Job responds to his miserable
comforters and challenges their arguments. ‘Vain words’ here literally means
words of wind! We might say, ‘just a lot of hot air’, words which hold no true
value, or help in any way, which are idle and pass by us like the wind. Exchanging
casual conversation in friendship and fun, is enjoyable can be beneficial, and not
to be ignored, but there are serious times, times of need, grief or pain, when offhanded,
unthoghtful or inappropriate words, can do much harm to individuals and
relationships. We have all had someone who has attempted to bestow upon us such
inept expressions, and perhaps at some stage we too have been guilty of the
same incompetence. What Job was asking is essentially a question we should all
answer. It seems as long as humanity exists, frail and faulty in its outlook
and perception, there are going to be vain, empty words spoken and thrown about
like dead leaves in the wind. Words, when lacking in godly or edifying purpose,
may not only be just irrelevant and confusing, but may also cut and damage the
heart and soul. The bible often describes the beauty and preciousness of words
spoken in wisdom, in context and in the right time. Those words are worth
having, they give life; they assist us on the journey, provide true comfort and
support in trials and afflictions. We are encouraged to carefully ‘weigh up’

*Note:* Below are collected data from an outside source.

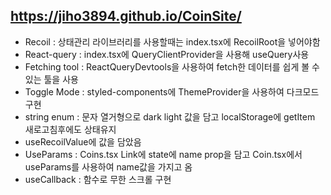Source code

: ## https://jiho3894.github.io/CoinSite/

- Recoil : 상태관리 라이브러리를 사용할때는 index.tsx에 RecoilRoot을 넣어야함
- React-query : index.tsx에 QueryClientProvider을 사용해 useQuery사용
- Fetching tool : ReactQueryDevtools을 사용하여 fetch한 데이터를 쉽게 볼 수 있는 툴을 사용
- Toggle Mode : styled-components에 ThemeProvider을 사용하여 다크모드 구현
- string enum : 문자 열거형으로 dark light 값을 담고 localStorage에 getItem 새로고침후에도 상태유지
- useRecoilValue에 값을 담았음
- UseParams : Coins.tsx Link에 state에 name prop을 담고 Coin.tsx에서 useParams를 사용하여 name값을 가지고 옴
- useCallback : 함수로 무한 스크롤 구현




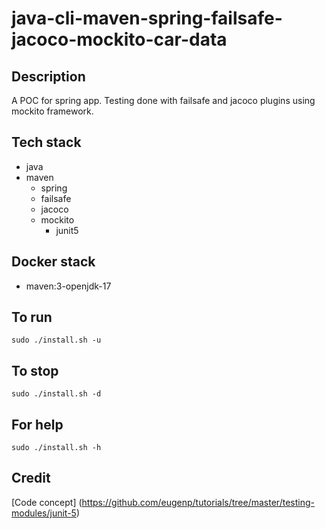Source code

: # java-cli-maven-spring-failsafe-jacoco-mockito-car-data

## Description
A POC for spring app. Testing done with failsafe
and jacoco plugins using mockito framework.

## Tech stack
- java
- maven
  - spring
  - failsafe
  - jacoco
  - mockito
    - junit5

## Docker stack
- maven:3-openjdk-17

## To run
`sudo ./install.sh -u`

## To stop
`sudo ./install.sh -d`

## For help
`sudo ./install.sh -h`

## Credit
[Code concept] (https://github.com/eugenp/tutorials/tree/master/testing-modules/junit-5)
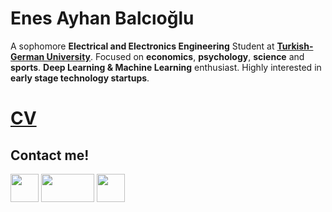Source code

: 
# Enes Ayhan Balcıoğlu
A sophomore **Electrical and Electronics Engineering** Student at [**Turkish-German University**](http://www.tau.edu.tr/de). Focused on **economics**, **psychology**, **science** and **sports**. **Deep Learning & Machine Learning** enthusiast. Highly interested in **early stage technology startups**.

# [CV](https://enesbalcioglu.github.io/CV/)


## Contact me!

[<img src="https://cdn-icons-png.flaticon.com/512/174/174857.png" width="45" height="45" >](https://www.linkedin.com/in/enesbalcioglu/) [<img src="https://logos-world.net/wp-content/uploads/2021/02/Outlook-Emblem.png" width="85" height="45" >](mailto:balciogluenes@hotmail.com) [<img src="https://cdn-icons-png.flaticon.com/512/281/281769.png" width="45" height="45" >](mailto:balciogluenes1@gmail.com)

our words, and avoid idle talk, knowing that we will give account for every
word we speak. It is hard to say what exactly motivates us to speak empty
words. Job asked that question too. What provoked his ‘friends’ to be so vocal
and so opinionated about their own views and feelings, at a time when all he
wanted was possibly just some silent companionship? We can learn from this
event, and apply the biblical exhortation, that there is a time to speak (and
when we do, it should be salient and wise) and a time to be silent. When in
pain and sorrow, a friend is least likely to appreciate our observations,
reminders or philosophies about what they did to land themselves in such
straits! There may be a time for that conversation, but not when they are
afflicted. Genuine love is sensitive about the other person and their
predicament, and is able to weep with those who weep. Perhaps we fall into the
trap of saying something, anything, however ‘vain’, simply because we do not
wish to appear like we have nothing to say. The truth is that in some
circumstances, it is not so much the sound of our voice, but the presence of our
heart, that is required. There are also occasions when we may feel that our talking
is necessary communication, but In fact unless what is said is relevant, wise and
of assistance, it may actually hinder any true exchange and destroy dialogue. Let
us be wise and pertinent in all we say, careful and godly in the advice we
offer, and mindful that speaking fewer words which say a great deal, is always
better than a lot of talk which is empty, inappropriate or inconsiderate.